▶ Assignment
Your answer should consist only of the lines below from the one with "include youtubePlayer.html id=page.youtubeId" through the one with "#### **Objectives**", copied exactly.

▶ Data shown
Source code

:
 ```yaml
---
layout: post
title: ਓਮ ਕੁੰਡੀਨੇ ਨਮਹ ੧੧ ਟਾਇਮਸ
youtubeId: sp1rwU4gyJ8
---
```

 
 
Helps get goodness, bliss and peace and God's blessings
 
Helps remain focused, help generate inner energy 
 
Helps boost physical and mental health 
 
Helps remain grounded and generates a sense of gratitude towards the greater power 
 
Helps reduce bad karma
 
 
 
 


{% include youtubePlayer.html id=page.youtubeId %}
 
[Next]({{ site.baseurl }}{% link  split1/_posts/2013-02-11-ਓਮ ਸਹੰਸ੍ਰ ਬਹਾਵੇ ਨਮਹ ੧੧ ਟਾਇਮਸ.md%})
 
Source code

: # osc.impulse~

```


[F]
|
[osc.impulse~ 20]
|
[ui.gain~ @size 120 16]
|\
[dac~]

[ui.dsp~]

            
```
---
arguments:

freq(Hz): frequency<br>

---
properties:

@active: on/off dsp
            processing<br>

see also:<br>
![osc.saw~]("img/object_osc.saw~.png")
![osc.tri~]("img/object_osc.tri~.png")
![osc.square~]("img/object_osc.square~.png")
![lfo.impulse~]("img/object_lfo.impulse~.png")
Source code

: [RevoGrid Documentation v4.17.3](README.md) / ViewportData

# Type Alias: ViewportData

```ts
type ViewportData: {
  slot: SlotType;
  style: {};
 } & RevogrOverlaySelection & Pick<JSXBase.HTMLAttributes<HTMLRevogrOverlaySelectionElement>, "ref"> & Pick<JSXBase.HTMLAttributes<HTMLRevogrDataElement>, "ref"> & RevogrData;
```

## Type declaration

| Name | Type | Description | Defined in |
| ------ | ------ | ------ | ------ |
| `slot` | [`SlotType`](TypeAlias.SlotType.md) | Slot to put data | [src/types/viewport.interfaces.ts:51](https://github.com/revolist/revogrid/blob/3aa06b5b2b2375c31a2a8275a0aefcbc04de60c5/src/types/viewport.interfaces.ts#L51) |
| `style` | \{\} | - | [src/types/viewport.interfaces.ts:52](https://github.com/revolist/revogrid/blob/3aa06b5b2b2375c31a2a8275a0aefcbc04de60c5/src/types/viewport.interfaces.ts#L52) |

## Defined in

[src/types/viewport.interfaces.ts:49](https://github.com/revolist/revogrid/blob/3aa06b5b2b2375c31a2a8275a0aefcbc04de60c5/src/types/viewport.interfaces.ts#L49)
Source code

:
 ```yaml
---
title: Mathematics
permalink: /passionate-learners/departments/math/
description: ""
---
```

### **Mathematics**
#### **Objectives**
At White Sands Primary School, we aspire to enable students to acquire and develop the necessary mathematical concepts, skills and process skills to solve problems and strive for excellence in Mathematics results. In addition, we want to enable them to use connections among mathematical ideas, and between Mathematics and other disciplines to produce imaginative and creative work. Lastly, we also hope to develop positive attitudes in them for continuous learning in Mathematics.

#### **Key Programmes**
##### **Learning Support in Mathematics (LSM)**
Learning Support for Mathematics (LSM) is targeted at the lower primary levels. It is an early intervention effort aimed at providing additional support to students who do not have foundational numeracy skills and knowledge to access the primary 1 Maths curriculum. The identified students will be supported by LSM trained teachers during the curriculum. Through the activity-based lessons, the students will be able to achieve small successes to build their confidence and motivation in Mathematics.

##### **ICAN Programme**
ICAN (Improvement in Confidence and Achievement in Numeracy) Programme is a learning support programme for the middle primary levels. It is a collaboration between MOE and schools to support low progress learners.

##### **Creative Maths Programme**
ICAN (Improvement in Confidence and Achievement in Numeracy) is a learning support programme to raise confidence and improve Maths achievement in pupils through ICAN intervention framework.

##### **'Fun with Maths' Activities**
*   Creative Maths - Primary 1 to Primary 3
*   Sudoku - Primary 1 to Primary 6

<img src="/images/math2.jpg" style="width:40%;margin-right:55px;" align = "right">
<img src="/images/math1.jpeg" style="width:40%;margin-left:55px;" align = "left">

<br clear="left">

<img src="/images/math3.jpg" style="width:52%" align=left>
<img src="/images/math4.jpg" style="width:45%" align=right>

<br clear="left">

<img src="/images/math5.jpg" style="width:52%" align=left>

==

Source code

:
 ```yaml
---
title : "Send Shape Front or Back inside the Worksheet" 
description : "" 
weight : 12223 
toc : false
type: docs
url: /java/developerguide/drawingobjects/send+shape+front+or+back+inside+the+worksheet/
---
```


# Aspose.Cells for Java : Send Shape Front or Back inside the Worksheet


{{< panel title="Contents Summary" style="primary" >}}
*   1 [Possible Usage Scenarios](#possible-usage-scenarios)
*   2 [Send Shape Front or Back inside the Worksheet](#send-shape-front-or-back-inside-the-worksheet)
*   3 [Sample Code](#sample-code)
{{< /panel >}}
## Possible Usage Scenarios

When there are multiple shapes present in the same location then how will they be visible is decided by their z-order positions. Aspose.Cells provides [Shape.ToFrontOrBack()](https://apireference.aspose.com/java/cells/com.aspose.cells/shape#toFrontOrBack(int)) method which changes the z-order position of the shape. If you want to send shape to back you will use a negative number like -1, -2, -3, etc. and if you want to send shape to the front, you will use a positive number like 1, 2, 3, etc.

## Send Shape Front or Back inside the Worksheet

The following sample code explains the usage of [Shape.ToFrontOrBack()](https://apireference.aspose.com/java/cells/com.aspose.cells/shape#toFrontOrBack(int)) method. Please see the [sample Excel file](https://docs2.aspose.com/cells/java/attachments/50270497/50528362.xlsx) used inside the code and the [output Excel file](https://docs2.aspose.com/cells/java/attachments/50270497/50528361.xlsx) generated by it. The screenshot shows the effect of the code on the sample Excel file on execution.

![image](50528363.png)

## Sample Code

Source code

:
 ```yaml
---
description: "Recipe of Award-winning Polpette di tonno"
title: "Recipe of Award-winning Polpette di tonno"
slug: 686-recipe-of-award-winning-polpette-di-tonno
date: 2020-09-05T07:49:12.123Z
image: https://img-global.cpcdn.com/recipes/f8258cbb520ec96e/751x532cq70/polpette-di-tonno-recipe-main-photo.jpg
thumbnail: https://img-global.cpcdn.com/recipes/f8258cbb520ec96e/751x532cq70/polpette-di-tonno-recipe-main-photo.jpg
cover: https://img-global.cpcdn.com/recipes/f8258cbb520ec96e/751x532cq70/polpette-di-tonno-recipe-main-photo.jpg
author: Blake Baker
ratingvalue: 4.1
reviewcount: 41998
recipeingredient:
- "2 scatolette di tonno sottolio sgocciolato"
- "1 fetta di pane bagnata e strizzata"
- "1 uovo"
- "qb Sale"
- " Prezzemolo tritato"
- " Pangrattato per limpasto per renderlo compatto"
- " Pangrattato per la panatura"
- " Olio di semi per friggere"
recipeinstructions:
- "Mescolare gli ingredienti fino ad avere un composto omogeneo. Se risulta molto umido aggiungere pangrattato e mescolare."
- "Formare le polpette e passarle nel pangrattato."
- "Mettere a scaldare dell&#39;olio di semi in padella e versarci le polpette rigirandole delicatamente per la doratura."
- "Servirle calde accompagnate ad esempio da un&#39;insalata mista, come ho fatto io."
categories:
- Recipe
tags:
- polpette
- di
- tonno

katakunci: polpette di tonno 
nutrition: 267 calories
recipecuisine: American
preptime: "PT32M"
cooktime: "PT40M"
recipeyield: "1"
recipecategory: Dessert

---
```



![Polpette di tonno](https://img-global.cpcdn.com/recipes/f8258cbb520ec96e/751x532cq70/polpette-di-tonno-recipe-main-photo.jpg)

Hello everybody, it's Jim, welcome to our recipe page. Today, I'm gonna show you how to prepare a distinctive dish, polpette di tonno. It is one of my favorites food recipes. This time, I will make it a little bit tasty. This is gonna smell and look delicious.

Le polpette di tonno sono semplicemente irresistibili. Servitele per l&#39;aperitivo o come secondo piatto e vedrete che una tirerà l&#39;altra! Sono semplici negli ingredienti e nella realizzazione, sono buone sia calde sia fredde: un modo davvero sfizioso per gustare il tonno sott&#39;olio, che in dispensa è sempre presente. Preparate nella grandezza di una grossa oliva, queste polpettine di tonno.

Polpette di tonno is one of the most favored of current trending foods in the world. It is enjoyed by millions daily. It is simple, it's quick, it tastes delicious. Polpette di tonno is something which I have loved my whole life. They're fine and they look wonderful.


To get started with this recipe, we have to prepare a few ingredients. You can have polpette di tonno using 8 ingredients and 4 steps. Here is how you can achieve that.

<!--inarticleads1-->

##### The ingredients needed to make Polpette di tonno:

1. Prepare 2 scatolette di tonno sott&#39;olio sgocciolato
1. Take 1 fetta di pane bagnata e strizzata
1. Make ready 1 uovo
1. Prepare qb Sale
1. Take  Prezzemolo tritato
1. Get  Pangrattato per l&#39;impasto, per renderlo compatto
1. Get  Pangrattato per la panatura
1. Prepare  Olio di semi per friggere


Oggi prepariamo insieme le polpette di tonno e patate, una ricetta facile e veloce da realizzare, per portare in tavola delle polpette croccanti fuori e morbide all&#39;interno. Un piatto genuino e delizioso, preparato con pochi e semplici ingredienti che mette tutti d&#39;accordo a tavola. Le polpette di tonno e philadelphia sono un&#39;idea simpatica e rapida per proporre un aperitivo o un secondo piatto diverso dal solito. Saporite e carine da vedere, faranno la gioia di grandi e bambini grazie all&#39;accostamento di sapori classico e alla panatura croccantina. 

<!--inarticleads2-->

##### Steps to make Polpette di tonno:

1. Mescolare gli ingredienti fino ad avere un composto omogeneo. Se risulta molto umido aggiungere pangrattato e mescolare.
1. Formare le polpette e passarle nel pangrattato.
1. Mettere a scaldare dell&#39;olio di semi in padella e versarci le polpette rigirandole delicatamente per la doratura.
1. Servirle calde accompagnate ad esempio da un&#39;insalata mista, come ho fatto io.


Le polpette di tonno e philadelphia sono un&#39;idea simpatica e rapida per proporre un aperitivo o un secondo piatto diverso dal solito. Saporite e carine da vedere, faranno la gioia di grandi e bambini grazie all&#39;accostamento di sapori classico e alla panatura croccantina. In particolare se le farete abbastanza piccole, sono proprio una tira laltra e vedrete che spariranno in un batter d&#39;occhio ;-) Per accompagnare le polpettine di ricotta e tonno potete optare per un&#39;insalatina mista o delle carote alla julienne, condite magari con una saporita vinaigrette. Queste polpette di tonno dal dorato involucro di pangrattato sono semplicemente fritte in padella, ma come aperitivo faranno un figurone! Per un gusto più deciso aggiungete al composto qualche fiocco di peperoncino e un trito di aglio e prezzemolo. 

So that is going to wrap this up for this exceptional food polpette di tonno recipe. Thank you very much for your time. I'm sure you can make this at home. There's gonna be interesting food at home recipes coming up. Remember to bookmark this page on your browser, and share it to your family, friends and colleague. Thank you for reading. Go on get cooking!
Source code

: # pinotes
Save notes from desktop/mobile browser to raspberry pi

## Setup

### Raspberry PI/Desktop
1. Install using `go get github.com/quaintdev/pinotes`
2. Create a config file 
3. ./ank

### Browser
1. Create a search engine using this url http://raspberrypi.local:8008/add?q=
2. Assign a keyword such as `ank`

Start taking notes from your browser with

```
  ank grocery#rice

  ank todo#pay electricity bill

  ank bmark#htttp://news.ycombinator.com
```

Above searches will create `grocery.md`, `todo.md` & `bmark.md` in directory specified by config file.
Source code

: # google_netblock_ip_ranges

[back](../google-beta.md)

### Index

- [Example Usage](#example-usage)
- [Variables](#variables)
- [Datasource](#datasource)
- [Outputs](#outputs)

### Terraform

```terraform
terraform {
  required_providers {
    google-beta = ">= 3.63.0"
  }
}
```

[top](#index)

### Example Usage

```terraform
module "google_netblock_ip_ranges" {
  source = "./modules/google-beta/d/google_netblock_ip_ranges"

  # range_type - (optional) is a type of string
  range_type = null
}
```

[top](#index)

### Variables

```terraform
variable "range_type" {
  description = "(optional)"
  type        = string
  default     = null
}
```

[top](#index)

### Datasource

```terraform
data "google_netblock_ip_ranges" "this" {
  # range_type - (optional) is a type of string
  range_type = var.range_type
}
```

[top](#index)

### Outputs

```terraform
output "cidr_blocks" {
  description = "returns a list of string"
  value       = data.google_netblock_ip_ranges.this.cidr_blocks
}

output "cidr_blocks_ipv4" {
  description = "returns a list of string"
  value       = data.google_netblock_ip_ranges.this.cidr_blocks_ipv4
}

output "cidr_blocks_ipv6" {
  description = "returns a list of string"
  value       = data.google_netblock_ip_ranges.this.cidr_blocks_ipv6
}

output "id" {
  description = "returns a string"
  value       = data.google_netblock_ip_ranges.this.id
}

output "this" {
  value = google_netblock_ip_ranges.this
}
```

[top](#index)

▶ Answer below
{% include youtubePlayer.html id=page.youtubeId %}
 
[Next]({{ site.baseurl }}{% link  split1/_posts/2013-02-11-ਓਮ ਸਹੰਸ੍ਰ ਬਹਾਵੇ ਨਮਹ ੧੧ ਟਾਇਮਸ.md%})
 
Source code

: # osc.impulse~

```


[F]
|
[osc.impulse~ 20]
|
[ui.gain~ @size 120 16]
|\
[dac~]

[ui.dsp~]

            
```
---
arguments:

freq(Hz): frequency<br>

---
properties:

@active: on/off dsp
            processing<br>

see also:<br>
![osc.saw~]("img/object_osc.saw~.png")
![osc.tri~]("img/object_osc.tri~.png")
![osc.square~]("img/object_osc.square~.png")
![lfo.impulse~]("img/object_lfo.impulse~.png")
Source code

: [RevoGrid Documentation v4.17.3](README.md) / ViewportData

# Type Alias: ViewportData

```ts
type ViewportData: {
  slot: SlotType;
  style: {};
 } & RevogrOverlaySelection & Pick<JSXBase.HTMLAttributes<HTMLRevogrOverlaySelectionElement>, "ref"> & Pick<JSXBase.HTMLAttributes<HTMLRevogrDataElement>, "ref"> & RevogrData;
```

## Type declaration

| Name | Type | Description | Defined in |
| ------ | ------ | ------ | ------ |
| `slot` | [`SlotType`](TypeAlias.SlotType.md) | Slot to put data | [src/types/viewport.interfaces.ts:51](https://github.com/revolist/revogrid/blob/3aa06b5b2b2375c31a2a8275a0aefcbc04de60c5/src/types/viewport.interfaces.ts#L51) |
| `style` | \{\} | - | [src/types/viewport.interfaces.ts:52](https://github.com/revolist/revogrid/blob/3aa06b5b2b2375c31a2a8275a0aefcbc04de60c5/src/types/viewport.interfaces.ts#L52) |

## Defined in

[src/types/viewport.interfaces.ts:49](https://github.com/revolist/revogrid/blob/3aa06b5b2b2375c31a2a8275a0aefcbc04de60c5/src/types/viewport.interfaces.ts#L49)
Source code

:
 ```yaml
---
title: Mathematics
permalink: /passionate-learners/departments/math/
description: ""
---
```

### **Mathematics**
#### **Objectives**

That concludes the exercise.